I think an experience like that would be a lot of fun in a sandboxed Minecraft world. After all, what's the point of giving you a world to explore when the world itself isn't even very interesting?

6 comments:

  1. Have you checked out Dwarf Fortress?

    It's a slightly older version of the same idea. Deliberately retro graphics, but with way more depth in detail and game play. There's still a sandbox-y feel, but that's in addition to the basic goals, instead of in place of those goals.

    First step is basic survival (you're explicitly building a dwarf settlement.) For the first year, you probably can't survive without trade, so you also have to set up some kind of industry. As you develop the fortress, migrants show up to join the settlement. As you create wealth, you attract goblin invaders and eventually a full siege. If you choose to settle in a location touched by evil, every corpse and most body parts will re-animate and attack. If you are close to a necromancer's tower, expect a big invasion there, too. The longer you go, the worse the creatures attacking become... and if you dig too deep to look for more metal, you may unleash something horrible.

    And if the fortress is overrun... no such thing as respawning. The world still exists, and you can try to reclaim the old fort with a new colony or settle elsewhere, or try adventure mode.

    ReplyDelete
    Replies
    1. I love that you mentioned Dwarf Fortress, because it's one of my favorite games of all time.
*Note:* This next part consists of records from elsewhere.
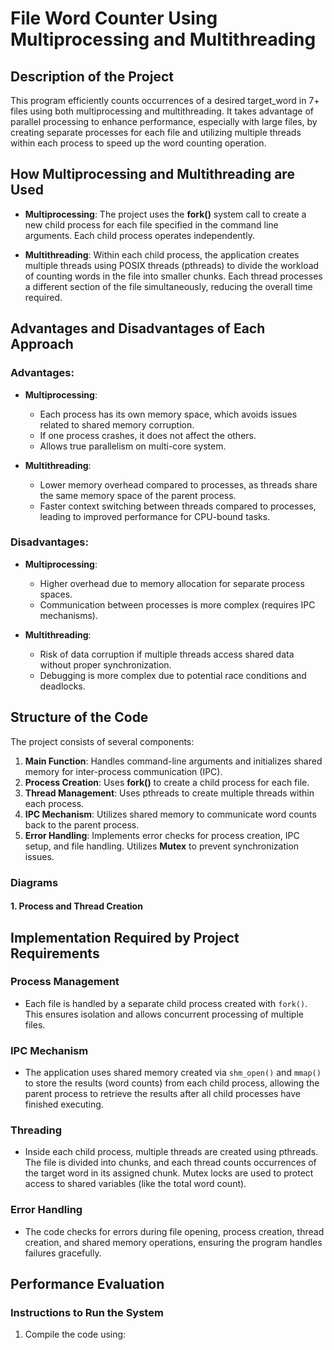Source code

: # File Word Counter Using Multiprocessing and Multithreading

## Description of the Project
This program efficiently counts occurrences of a desired target_word in 7+ files using both multiprocessing and multithreading. It takes advantage of parallel processing to enhance performance, especially with large files, by creating separate processes for each file and utilizing multiple threads within each process to speed up the word counting operation.

## How Multiprocessing and Multithreading are Used
- **Multiprocessing**: The project uses the **fork()** system call to create a new child process for each file specified in the command line arguments. Each child process operates independently.
  
- **Multithreading**: Within each child process, the application creates multiple threads using POSIX threads (pthreads) to divide the workload of counting words in the file into smaller chunks. Each thread processes a different section of the file simultaneously, reducing the overall time required.

## Advantages and Disadvantages of Each Approach

### Advantages:
- **Multiprocessing**:
  - Each process has its own memory space, which avoids issues related to shared memory corruption.
  - If one process crashes, it does not affect the others.
  - Allows true parallelism on multi-core system.

- **Multithreading**:
  - Lower memory overhead compared to processes, as threads share the same memory space of the parent process.
  - Faster context switching between threads compared to processes, leading to improved performance for CPU-bound tasks.

### Disadvantages:
- **Multiprocessing**:
  - Higher overhead due to memory allocation for separate process spaces.
  - Communication between processes is more complex (requires IPC mechanisms).
  
- **Multithreading**:
  - Risk of data corruption if multiple threads access shared data without proper synchronization.
  - Debugging is more complex due to potential race conditions and deadlocks.

## Structure of the Code
The project consists of several components:

1. **Main Function**: Handles command-line arguments and initializes shared memory for inter-process communication (IPC).
2. **Process Creation**: Uses **fork()** to create a child process for each file.
3. **Thread Management**: Uses pthreads to create multiple threads within each process.
4. **IPC Mechanism**: Utilizes shared memory to communicate word counts back to the parent process.
5. **Error Handling**: Implements error checks for process creation, IPC setup, and file handling. Utilizes **Mutex** to prevent synchronization issues.

### Diagrams

#### 1. Process and Thread Creation


## Implementation Required by Project Requirements

### Process Management
- Each file is handled by a separate child process created with `fork()`. This ensures isolation and allows concurrent processing of multiple files.

### IPC Mechanism
- The application uses shared memory created via `shm_open()` and `mmap()` to store the results (word counts) from each child process, allowing the parent process to retrieve the results after all child processes have finished executing.

### Threading
- Inside each child process, multiple threads are created using pthreads. The file is divided into chunks, and each thread counts occurrences of the target word in its assigned chunk. Mutex locks are used to protect access to shared variables (like the total word count).

### Error Handling
- The code checks for errors during file opening, process creation, thread creation, and shared memory operations, ensuring the program handles failures gracefully.

## Performance Evaluation

### Instructions to Run the System
1. Compile the code using:

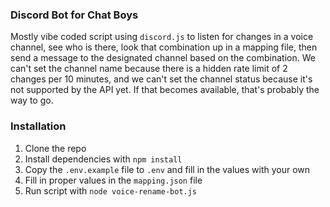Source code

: ### Discord Bot for Chat Boys

Mostly vibe coded script using `discord.js` to listen for changes in a voice channel, see who is there, 
look that combination up in a mapping file, then send a message to the designated channel based on the 
combination. We can't set the channel name because there is a hidden rate limit of 2 changes per 10 minutes,
and we can't set the channel status because it's not supported by the API yet. If that becomes available,
that's probably the way to go.

### Installation

1. Clone the repo
2. Install dependencies with `npm install`
3. Copy the `.env.example` file to `.env` and fill in the values with your own
4. Fill in proper values in the `mapping.json` file
5. Run script with `node voice-rename-bot.js`

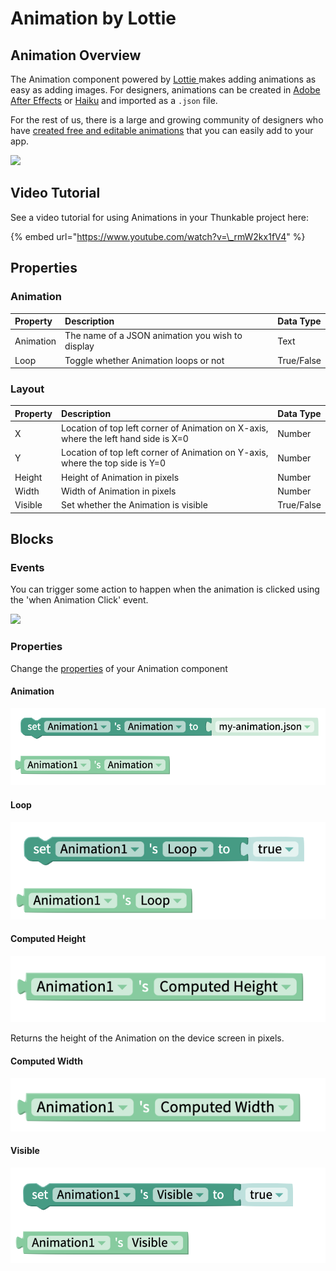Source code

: # Animation by Lottie

## Animation Overview

The Animation component powered by [Lottie ](https://airbnb.design/lottie/)makes adding animations as easy as adding images. For designers, animations can be created in [Adobe After Effects](https://www.adobe.com/products/aftereffects.html) or [Haiku](https://www.haiku.ai/) and imported as a `.json` file.

For the rest of us, there is a large and growing community of designers who have [created free and editable animations](https://www.lottiefiles.com/community) that you can easily add to your app.

![](.gitbook/assets/animation-lottie-fig-1.gif)

## Video Tutorial

See a video tutorial for using Animations in your Thunkable project here:

{% embed url="https://www.youtube.com/watch?v=\_rmW2kx1fV4" %}

## Properties

### Animation

| Property | Description | Data Type |
| :--- | :--- | :--- |
| Animation | The name of a JSON animation you wish to display | Text |
| Loop | Toggle whether Animation loops or not | True/False |

### Layout

| Property | Description | Data Type |
| :--- | :--- | :--- |
| X | Location of top left corner of Animation on X-axis, where the left hand side is X=0 | Number |
| Y | Location of top left corner of Animation on Y-axis, where the top side is Y=0 | Number |
| Height | Height of Animation in pixels | Number |
| Width | Width of Animation in pixels | Number |
| Visible | Set whether the Animation is visible | True/False |

## Blocks

### Events

You can trigger some action to happen when the animation is clicked using the 'when Animation Click' event.

![](.gitbook/assets/lottieclick.png)

### Properties

Change the [properties](lottie.md#properties) of your Animation component

#### Animation

![](.gitbook/assets/animation-file.png)

#### Loop

![](.gitbook/assets/animation-loop.png)

#### Computed Height

![](.gitbook/assets/animation-height.png)

Returns the height of the Animation on the device screen in pixels.

#### Computed Width

![](.gitbook/assets/animation-width.png)

#### Visible

![](.gitbook/assets/animation-visible.png)

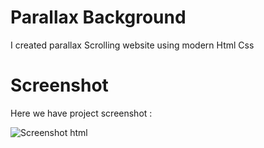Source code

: # Parallax Background
I created parallax Scrolling website using modern Html Css 

# Screenshot
Here we have project screenshot :

![Screenshot html](https://github.com/PrashanthvinceDev/Html-CSS-Projects/assets/102049121/e1aef2a7-8da2-4131-b6eb-24993666d2cd)
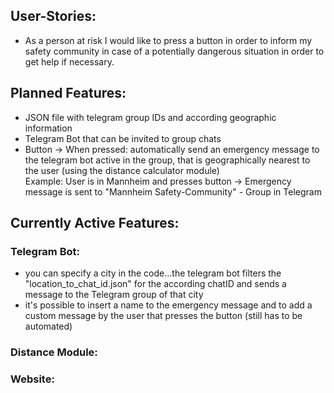 ## User-Stories:
- As a person at risk I would like to press a button in order to inform my safety community in case of a potentially dangerous situation in order to get help if necessary.

## Planned Features:
- JSON file with telegram group IDs and according geographic information 
- Telegram Bot that can be invited to group chats
- Button -> When pressed: automatically send an emergency message to the telegram bot active in the group, that is geographically nearest to the user (using the distance calculator module) <br> Example: User is in Mannheim and presses button -> Emergency message is sent to "Mannheim Safety-Community" - Group in Telegram
 
## Currently Active Features:

### Telegram Bot:
- you can specify a city in the code...the telegram bot filters the "location_to_chat_id.json" for the according chatID and sends a message to the Telegram group of that city
- it's possible to insert a name to the emergency message and to add a custom message by the user that presses the button (still has to be automated)

### Distance Module:


### Website:



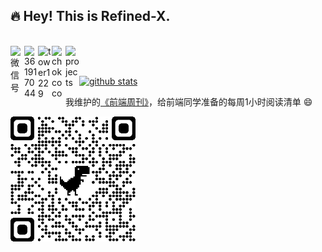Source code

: ## :fire: Hey! This is Refined-X. 

<br />

<a target="_blank" href="https://raw.githubusercontent.com/chokcoco/chokcoco/main/qrcode_big.png">
  <img align="left" title="微信号" width="22px" src="https://cdn.jsdelivr.net/npm/simple-icons@3.1.0/icons/wechat.svg" />
</a>
<a href="#308695699">
  <img align="left" title="QQ群" alt="361917044" width="22px" src="https://cdn.jsdelivr.net/npm/simple-icons@3.1.0/icons/tencentqq.svg" />
</a>
<a target="_blank" href="https://github.com/tower1229">
  <img align="left" title="Github" alt="tower1229" width="22px" src="https://cdn.jsdelivr.net/npm/simple-icons@3.1.0/icons/github.svg" />
</a>
<a target="_blank" href="https://refined-x.com/">
  <img align="left" title="博客" alt="chokcoco" width="22px" src="https://cdn.jsdelivr.net/npm/simple-icons@3.1.0/icons/bloglovin.svg" />
</a>
<a target="_blank" href="https://refined-x.com/projects/">
  <img align="left" title="projects" alt="projects" width="22px" src="https://cdn.jsdelivr.net/npm/simple-icons@3.1.0/icons/codepen.svg" />
</a>

<br />
<br />

[![github stats](https://github-readme-stats.vercel.app/api?username=tower1229&hide=contribs,prs&count_private=true&show_icons=true&&bg_color=30,6aa4f2,cb1597&title_color=fff&text_color=fff&icon_color=fc0)](https://github.com/anuraghazra/github-readme-stats)

我维护的[《前端周刊》](https://frontend-weekly.com/)，给前端同学准备的每周1小时阅读清单 😄

<img width=200 src="https://raw.githubusercontent.com/tower1229/tower1229/main/qrcode_frontend-weekly.com.png">


<!--
**tower1229/tower1229** is a ✨ _special_ ✨ repository because its `README.md` (this file) appears on your GitHub profile.

Here are some ideas to get you started:

- 🔭 I’m currently working on ...
- 🌱 I’m currently learning ...
- 👯 I’m looking to collaborate on ...
- 🤔 I’m looking for help with ...
- 💬 Ask me about ...
- 📫 How to reach me: ...
- 😄 Pronouns: ...
- ⚡ Fun fact: ...
-->
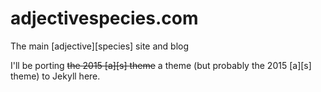 # adjectivespecies.com
The main [adjective][species] site and blog

I'll be porting ~~the 2015 \[a]\[s] theme~~ a theme (but probably the 2015 \[a]\[s] theme) to Jekyll here.

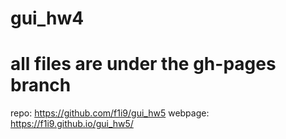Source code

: # gui_hw4
# all files are under the gh-pages branch

repo: https://github.com/f1i9/gui_hw5
webpage: https://f1i9.github.io/gui_hw5/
      It's very much one of my big inspirations in pretty much everything I do. It's absurd how much I love that game.

      Delete
  2. A zombie sandbox with zero sympathy right here:
    http://dayzmod.com/

    ReplyDelete
    Replies
    1. The main difference, for me at least, is that the fun in Minecraft comes from working alongside other people.
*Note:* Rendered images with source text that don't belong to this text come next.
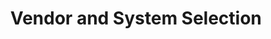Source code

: ---
title:  "Vendor and System Selection"
categories: [Information-Technology-and-Digital-Strategy]
intro: Providing objective frameworks and insights to assist with vendor and system selections to support business requirements.
---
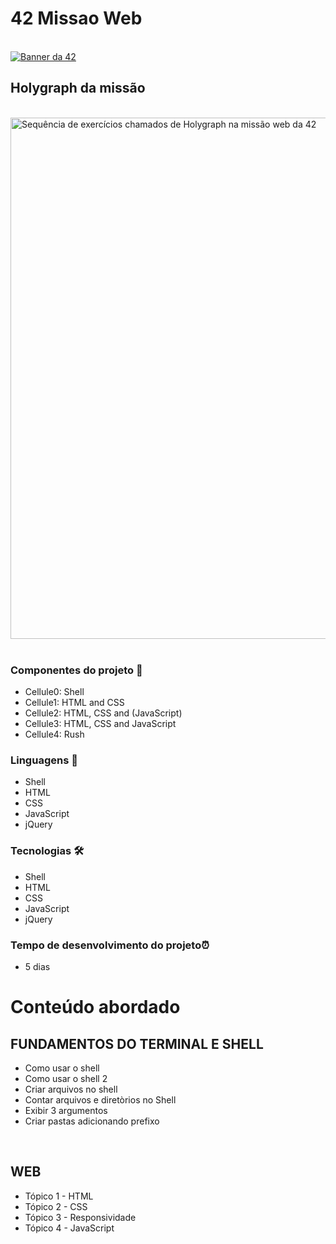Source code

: <h1> 42 Missao Web</h1>
<br>
<a href="https://www.42sp.org.br/geral-missao-web">
<img src="https://github.com/RenWro/42Missao/assets/134458911/897a58b9-979a-4821-936d-e7a8157f229e" alt="Banner da 42">
</a>
<br>
<h2>Holygraph da missão</h2>
<br>
<img width="834" src="https://github.com/RenWro/42Missao/assets/134458911/40e40a03-fa33-48a1-b499-611a49fe6b01" alt="Sequência de exercícios chamados de Holygraph na missão web da 42" style="display: block; margin: auto;">
<br>
<h3>Componentes do projeto 🧩</h3>
<ul> 
  <li>Cellule0: Shell</li>
 <li>Cellule1: HTML and CSS</li>
 <li>Cellule2: HTML, CSS and (JavaScript)</li>
 <li>Cellule3: HTML, CSS and JavaScript</li>
 <li>Cellule4: Rush</li>
 </ul>

<h3>Linguagens 👅</h3>
<ul> 
  <li>Shell</li>
  <li>HTML</li>
  <li>CSS</li>
  <li>JavaScript</li>
  <li>jQuery</li>
</ul>

<h3>Tecnologias 🛠</h3>
<ul>
 <li>Shell</li>
 <li>HTML</li>
 <li>CSS</li>
 <li>JavaScript</li>
 <li>jQuery</li>
</ul>


<h3>Tempo de desenvolvimento do projeto⏰</h3> 
<ul>
  <li>5 dias</li>
</ul>

<h1>Conteúdo abordado</h1>

<h2> FUNDAMENTOS DO TERMINAL E SHELL </h2>
<ul>
  <li>Como usar o shell</li>
  <li>Como usar o shell 2 </li>
  <li>Criar arquivos no shell</li>
  <li>Contar arquivos e diretòrios no Shell</li>
  <li>Exibir 3 argumentos</li>
  <li>Criar pastas adicionando prefixo</li>
</ul>
<br>
<h2> WEB </h2>
<ul>
  <li>Tópico 1 - HTML</li>
  <li>Tópico 2 - CSS</li>
  <li>Tópico 3 - Responsividade</li>
  <li>Tópico 4 - JavaScript</li>
</ul>
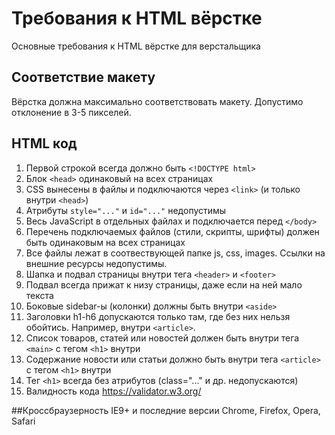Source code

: # Требования к HTML вёрстке
Основные требования к HTML вёрстке для верстальщика

## Соответствие макету
Вёрстка должна максимально соответствовать макету. Допустимо отклонение в 3-5 пикселей.

## HTML код
1. Первой строкой всегда должно быть `<!DOCTYPE html>`
2. Блок `<head>` одинаковый на всех страницах
3. CSS вынесены в файлы и подключаются через `<link>` (и только внутри `<head>`)
4. Атрибуты `style="..."` и `id="..."` недопустимы
5. Весь JavaScript в отдельных файлах и подключается перед `</body>`
6. Перечень подключаемых файлов (стили, скрипты, шрифты) должен быть одинаковым на всех страницах
7. Все файлы лежат в соотвествующей папке js, css, images. Ссылки на внешние ресурсы недопустимы.
8. Шапка и подвал страницы внутри тега `<header>` и `<footer>`
9. Подвал всегда прижат к низу страницы, даже если на ней мало текста
10. Боковые sidebar-ы (колонки) должны быть внутри `<aside>`
11. Заголовки h1-h6 допускаются только там, где без них нельзя обойтись. Например, внутри `<article>`.
12. Список товаров, статей или новостей должен быть внутри тега `<main>` с тегом `<h1>` внутри
13. Содержание новости или статьи должно быть внутри тега `<article>` с тегом `<h1>` внутри
14. Тег `<h1>` всегда без атрибутов (class="..." и др. недопускаются)
15. Валидность кода https://validator.w3.org/

##Кроссбраузерность
IE9+ и последние версии Chrome, Firefox, Opera, Safari
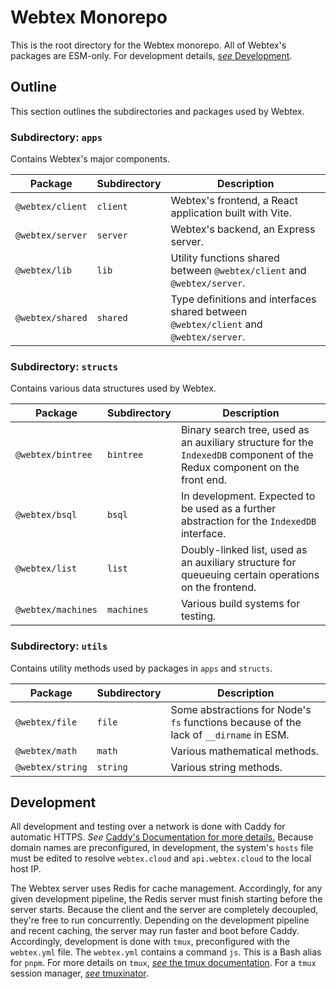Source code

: # Webtex Monorepo
This is the root directory for the Webtex monorepo. All of Webtex's packages are ESM-only. For development details, [_see_ Development](#development).

## Outline
This section outlines the subdirectories and packages used by Webtex.

### Subdirectory: `apps`
Contains Webtex's major components.

| Package          | Subdirectory | Description                                                                           |
| ---------------- | ------------ | ------------------------------------------------------------------------------------- |
| `@webtex/client` | `client`     | Webtex's frontend, a React application built with Vite.                               |
| `@webtex/server` | `server`     | Webtex's backend, an Express server.                                                  |
| `@webtex/lib`    | `lib`        | Utility functions shared between `@webtex/client` and `@webtex/server`.               |
| `@webtex/shared` | `shared`     | Type definitions and interfaces shared between `@webtex/client` and `@webtex/server`. |

### Subdirectory: `structs`
Contains various data structures used by Webtex.

| Package            | Subdirectory | Description                                                                                                               |
| ------------------ | ------------ | ------------------------------------------------------------------------------------------------------------------------- |
| `@webtex/bintree`  | `bintree`    | Binary search tree, used as an auxiliary structure for the `IndexedDB` component of the Redux component on the front end. |
| `@webtex/bsql`     | `bsql`       | In development. Expected to be used as a further abstraction for the `IndexedDB` interface.                               |
| `@webtex/list`     | `list`       | Doubly-linked list, used as an auxiliary structure for queueuing certain operations on the frontend.                      |
| `@webtex/machines` | `machines`   | Various build systems for testing.                                                                                        |

### Subdirectory: `utils`
Contains utility methods used by packages in `apps` and `structs`.

| Package          | Subdirectory | Description                                                                            |
| ---------------- | ------------ | -------------------------------------------------------------------------------------- |
| `@webtex/file`   | `file`       | Some abstractions for Node's `fs` functions because of the lack of `__dirname` in ESM. |
| `@webtex/math`   | `math`       | Various mathematical methods.                                                          |
| `@webtex/string` | `string`     | Various string methods.                                                                |

## Development
All development and testing over a network is done with Caddy for automatic HTTPS. _See_ [Caddy's Documentation for more details.](https://caddyserver.com/docs/) Because domain names are preconfigured, in development, the system's `hosts` file must be edited to resolve `webtex.cloud` and `api.webtex.cloud` to the local host IP.

The Webtex server uses Redis for cache management. Accordingly, for any given development pipeline, the Redis server must finish starting before the server starts. Because the client and the server are completely decoupled, they're free to run concurrently. Depending on the development pipeline and recent caching, the server may run faster and boot before Caddy. Accordingly, development is done with `tmux`, preconfigured with the `webtex.yml` file. The `webtex.yml` contains a command `js`. This is a Bash alias for `pnpm`. For more details on `tmux`, [_see_ the tmux documentation](https://tmuxguide.readthedocs.io/en/latest/tmux/tmux.html). For a `tmux` session manager, [_see_ tmuxinator](https://github.com/tmuxinator/tmuxinator).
      From what I've heard (and I've heard a lot), the main fun from Day Z comes from messing with other people and generally being a big dickhead.

      Not that I don't love the idea of DayZ, mind you, or that it obviously signifies that people are hungering for a very challenging experience (despite the prevailing trends for an easier experience that camoflagues a very linear experience)

      The fact that the first two comments here are for Dwarf Fortress and Day Z makes me feel like my inspirations are perhaps not as arcane as I thought, though!

      Delete
  3. Try playing multiplayer. It's a lot more fun when you can interfere with and help other people, and the same to you. Your world changes because other people change it.

    Also try mods. There are a lot of awesome ones out there.

    Finally, make a personal decision to make the game harder.

    1: If you die, you spawn back at base, but you have to abandon it. You can take only what you can carry, and must journey 1,000 tiles away minimum and start again.

    2: Play a nomad. You can build little homes and set up little farms and ranches, but every 5 minecraft days you have to journey forth at least 100 tiles away (just out of sight, really) and build another one. Work in a specific direction. When you get to an ocean, build a little house, get a boat and travel straight across, and build your new residence ont he other side. Just continue moving. Again, you keep only what you can carry.

    3: Fortification restrictions. First, you can't place any torches outside. Second, you can't keep any animals or plants indoors. Third, your house must not have an entrance to the underground (except maybe a basement for storage) so if you want to mine you have to leave the safe house. Fourth, no curtain wall to block off a safe zone outdoors. This still leaves you a safe interior but the world becomes unsafe even in your own backyard.

    Of course, mods and other players will generate a lot of FUN as well.

    ReplyDelete
  4. http://geekechoes.blogspot.com/2012/08/perfect-video-game-based-rpg-setting.html

    :-)

    I like hardcore/permadeath mode, though I know what you mean. Altho I just died recently because of coming back from the nether far from the NPC village where most of my gear was. I was equipped for survival but a desert temple trap + knockback from a spider was the end of me.

    A moment's carelessness, and that's all she wrote.